• Meet the Browns is a tolerable albeit thoroughly bland effort by Tyler Perry, that manages to touch on sensitive, vital issues in the black community but also shortchange a great deal of those involved in the community into broad forgettable caricatures. Concerning the Brown family, as the title suggests, the film follows single-mother Brenda (Angela Bassett) living in Chicago with her oldest son Michael (Lance Gross) in high school and her two young daughters.

    One day, Brenda receives a death notice that states the father she has never met has died. Upon losing her job after the executives decide to pull the plug on her business's entire operation, Brenda packs up the kids and sets off for Georgia, quickly discovering the side of the family she never knew existed. Brenda is welcomed with open arms to meet a good-natured clan known as the Brown family, which also provide her with a release from Chicago's hectic environment and introduce her to the slower ways of Georgia.

    Meet the Browns is sufficient for both basic cable entertainment in addition to Tyler Perry's filmography, which always seems to find ways to incorporate more and more questionable film entries in there. If anything, the basic structure I just gave you is what the film manages to set up best; what it unfortunately does is squander relationships in the film in favor of too many pale and broad plotstrands that do nothing but muddle themes.

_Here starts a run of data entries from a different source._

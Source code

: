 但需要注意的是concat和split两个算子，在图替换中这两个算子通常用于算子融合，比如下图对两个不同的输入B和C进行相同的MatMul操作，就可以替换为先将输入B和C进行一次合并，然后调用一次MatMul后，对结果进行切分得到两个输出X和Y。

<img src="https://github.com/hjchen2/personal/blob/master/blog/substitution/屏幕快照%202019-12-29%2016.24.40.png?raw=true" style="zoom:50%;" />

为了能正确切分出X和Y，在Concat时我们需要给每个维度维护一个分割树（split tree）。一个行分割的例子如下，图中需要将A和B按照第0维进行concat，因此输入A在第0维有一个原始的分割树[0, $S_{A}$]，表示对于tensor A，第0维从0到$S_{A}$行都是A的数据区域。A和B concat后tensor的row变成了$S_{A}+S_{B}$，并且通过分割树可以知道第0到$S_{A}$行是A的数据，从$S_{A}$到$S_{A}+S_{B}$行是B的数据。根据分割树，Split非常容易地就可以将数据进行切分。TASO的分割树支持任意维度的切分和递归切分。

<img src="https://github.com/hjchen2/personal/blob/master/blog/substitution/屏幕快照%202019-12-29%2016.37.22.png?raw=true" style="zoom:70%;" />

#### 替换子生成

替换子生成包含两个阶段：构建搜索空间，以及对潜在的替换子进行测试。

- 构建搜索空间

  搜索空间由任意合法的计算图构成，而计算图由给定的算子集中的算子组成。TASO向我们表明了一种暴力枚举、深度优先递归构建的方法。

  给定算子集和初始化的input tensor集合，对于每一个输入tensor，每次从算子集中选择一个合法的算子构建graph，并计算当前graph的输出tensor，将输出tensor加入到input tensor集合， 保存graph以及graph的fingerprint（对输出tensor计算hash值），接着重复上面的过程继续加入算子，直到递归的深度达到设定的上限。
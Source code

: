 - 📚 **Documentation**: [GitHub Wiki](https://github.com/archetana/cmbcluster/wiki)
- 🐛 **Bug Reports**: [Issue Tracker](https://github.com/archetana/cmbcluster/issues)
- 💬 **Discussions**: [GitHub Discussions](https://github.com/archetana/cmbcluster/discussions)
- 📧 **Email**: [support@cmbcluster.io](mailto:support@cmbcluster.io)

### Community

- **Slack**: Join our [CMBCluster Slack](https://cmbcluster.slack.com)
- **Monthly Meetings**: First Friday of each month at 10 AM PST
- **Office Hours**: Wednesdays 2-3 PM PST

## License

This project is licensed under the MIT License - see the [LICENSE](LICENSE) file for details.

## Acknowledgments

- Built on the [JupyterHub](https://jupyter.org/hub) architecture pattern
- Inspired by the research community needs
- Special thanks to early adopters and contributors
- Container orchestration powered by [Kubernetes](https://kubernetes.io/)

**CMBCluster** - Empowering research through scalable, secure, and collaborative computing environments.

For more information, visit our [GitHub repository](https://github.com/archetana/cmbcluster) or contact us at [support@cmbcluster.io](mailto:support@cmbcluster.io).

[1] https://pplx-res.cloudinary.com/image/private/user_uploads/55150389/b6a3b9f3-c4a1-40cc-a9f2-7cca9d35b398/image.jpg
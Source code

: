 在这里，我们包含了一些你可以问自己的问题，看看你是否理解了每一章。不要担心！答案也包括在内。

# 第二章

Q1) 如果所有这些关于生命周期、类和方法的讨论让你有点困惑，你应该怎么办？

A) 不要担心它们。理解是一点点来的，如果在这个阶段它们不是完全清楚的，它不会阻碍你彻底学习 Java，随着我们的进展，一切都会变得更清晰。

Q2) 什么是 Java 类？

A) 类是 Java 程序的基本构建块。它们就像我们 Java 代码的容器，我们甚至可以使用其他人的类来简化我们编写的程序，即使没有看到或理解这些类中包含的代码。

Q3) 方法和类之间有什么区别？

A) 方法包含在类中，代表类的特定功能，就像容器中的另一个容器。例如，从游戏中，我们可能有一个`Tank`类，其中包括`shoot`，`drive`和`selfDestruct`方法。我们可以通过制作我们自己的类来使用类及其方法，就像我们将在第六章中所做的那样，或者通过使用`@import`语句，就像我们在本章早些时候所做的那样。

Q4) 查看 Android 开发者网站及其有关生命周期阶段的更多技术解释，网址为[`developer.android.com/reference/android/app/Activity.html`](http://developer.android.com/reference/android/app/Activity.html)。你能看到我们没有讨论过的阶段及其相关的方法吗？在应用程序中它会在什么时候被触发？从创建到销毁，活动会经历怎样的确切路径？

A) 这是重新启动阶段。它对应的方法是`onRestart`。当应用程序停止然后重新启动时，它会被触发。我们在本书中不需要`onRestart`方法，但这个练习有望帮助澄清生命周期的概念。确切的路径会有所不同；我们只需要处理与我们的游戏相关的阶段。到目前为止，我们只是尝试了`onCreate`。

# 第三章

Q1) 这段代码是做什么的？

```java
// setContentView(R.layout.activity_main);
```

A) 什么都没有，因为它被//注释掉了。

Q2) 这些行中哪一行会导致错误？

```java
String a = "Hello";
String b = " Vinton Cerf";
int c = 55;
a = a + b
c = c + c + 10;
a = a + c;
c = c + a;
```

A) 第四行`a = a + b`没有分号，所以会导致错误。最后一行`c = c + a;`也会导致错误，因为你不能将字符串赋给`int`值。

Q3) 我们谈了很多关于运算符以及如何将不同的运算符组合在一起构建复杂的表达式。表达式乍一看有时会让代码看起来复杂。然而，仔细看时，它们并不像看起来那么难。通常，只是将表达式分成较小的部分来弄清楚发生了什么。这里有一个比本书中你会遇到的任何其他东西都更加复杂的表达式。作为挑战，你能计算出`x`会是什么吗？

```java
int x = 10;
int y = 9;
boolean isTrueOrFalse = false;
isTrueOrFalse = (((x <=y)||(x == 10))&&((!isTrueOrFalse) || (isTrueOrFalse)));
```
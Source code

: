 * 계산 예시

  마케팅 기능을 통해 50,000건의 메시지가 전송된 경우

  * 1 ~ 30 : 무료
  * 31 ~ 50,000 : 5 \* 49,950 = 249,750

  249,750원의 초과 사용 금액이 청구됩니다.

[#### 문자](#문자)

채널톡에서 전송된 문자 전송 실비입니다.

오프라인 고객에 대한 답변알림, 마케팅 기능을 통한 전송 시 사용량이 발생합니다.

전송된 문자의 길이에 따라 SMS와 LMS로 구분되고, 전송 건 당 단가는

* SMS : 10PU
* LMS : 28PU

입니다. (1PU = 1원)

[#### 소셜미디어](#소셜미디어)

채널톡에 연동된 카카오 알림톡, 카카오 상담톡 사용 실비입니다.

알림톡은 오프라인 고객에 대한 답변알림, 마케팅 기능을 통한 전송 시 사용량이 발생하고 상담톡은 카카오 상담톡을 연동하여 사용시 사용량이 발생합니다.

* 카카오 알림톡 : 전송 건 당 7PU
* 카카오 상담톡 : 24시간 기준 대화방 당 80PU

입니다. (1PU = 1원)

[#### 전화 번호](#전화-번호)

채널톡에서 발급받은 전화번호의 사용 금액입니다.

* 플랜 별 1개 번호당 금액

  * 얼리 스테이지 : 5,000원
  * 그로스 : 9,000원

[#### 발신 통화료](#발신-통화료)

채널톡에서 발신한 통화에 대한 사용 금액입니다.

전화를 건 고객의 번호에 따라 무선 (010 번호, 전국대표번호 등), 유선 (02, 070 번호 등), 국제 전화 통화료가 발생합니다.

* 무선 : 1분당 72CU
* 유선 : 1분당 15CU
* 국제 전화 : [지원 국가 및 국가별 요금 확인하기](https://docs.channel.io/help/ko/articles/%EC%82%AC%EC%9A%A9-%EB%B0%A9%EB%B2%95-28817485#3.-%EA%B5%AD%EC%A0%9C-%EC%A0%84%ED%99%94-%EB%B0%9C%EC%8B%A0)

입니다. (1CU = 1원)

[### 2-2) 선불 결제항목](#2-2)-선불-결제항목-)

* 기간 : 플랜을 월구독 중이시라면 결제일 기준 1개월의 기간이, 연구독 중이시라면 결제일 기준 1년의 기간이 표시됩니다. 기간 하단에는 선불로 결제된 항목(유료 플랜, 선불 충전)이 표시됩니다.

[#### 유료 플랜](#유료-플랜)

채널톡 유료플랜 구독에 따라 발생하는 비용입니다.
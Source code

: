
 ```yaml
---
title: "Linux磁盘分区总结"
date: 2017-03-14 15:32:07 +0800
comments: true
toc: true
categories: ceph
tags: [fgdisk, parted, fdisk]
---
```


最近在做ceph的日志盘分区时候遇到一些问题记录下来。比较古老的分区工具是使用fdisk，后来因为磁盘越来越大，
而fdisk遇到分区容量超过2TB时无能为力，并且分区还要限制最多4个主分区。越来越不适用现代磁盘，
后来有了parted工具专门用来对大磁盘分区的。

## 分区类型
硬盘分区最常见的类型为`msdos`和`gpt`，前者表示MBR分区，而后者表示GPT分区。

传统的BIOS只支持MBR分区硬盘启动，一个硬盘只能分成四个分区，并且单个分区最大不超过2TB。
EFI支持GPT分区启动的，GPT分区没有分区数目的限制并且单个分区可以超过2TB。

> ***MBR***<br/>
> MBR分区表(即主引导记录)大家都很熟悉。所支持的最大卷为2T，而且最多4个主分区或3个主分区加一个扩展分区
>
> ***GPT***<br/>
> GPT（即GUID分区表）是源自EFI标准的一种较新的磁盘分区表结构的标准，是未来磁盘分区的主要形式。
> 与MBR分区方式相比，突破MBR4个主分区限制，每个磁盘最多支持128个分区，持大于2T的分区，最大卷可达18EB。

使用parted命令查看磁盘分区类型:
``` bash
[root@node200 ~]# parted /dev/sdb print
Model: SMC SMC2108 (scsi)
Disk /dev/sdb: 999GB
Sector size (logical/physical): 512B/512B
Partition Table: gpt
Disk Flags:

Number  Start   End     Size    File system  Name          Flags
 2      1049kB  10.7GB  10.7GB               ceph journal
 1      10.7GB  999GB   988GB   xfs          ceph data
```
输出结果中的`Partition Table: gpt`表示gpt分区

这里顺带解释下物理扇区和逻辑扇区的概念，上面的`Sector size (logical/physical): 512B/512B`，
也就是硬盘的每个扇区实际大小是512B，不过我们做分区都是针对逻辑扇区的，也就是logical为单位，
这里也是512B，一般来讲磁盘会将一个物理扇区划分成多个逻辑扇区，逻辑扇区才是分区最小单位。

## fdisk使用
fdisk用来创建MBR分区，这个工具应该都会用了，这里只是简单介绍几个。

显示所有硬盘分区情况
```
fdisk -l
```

There are various characters in Meet the Browns and they're all drawn very broadly, and their problems are never narrowed down to fit something that feels more human. Perry paints in broadstrokes here when he should be refining detail.

    Having said that, Meet the Browns does a nice job at telling us (or maybe reminding some) that there is a vicious cycle in the black community that is sad but true. It's the cycle of a teenager dropping out of school for momentary income to support a family but only getting wrapped up in a dirty, gritty business that seems to be trying to find new ways to kill you or finding themselves living paycheck-to-paycheck. This cycle is acknowledged when Michael, the ambitious basketball player who is in the middle of being hounded and recruited to college teams, offers to get a job while working in high school. Brenda, however, worries that his hours and paycheck will overshadow the importance of education and studies and he'll fall down this path of directionless behavior.

    When Perry finds underlying issues in the black community to bring up is when he's strong; when he's busy generalizing the community is when he's weak. Perry always seems to mean well but finds ways to dilute, skew, or completely contradict his own intended message and that has been his drawback from day one. However, with Meet the Browns, he hit a goldmine in terms of popularity, eventually incorporating the film's premise and characters into Perry's second sitcom, which went on to do solid numbers on Television. People obviously see things in Meet the Browns and its comedic/dramatic leverage that I have yet to find; wouldn't be the first time.

    Starring: Angela Bassett and Lance Gross. Directed by: Tyler Perry.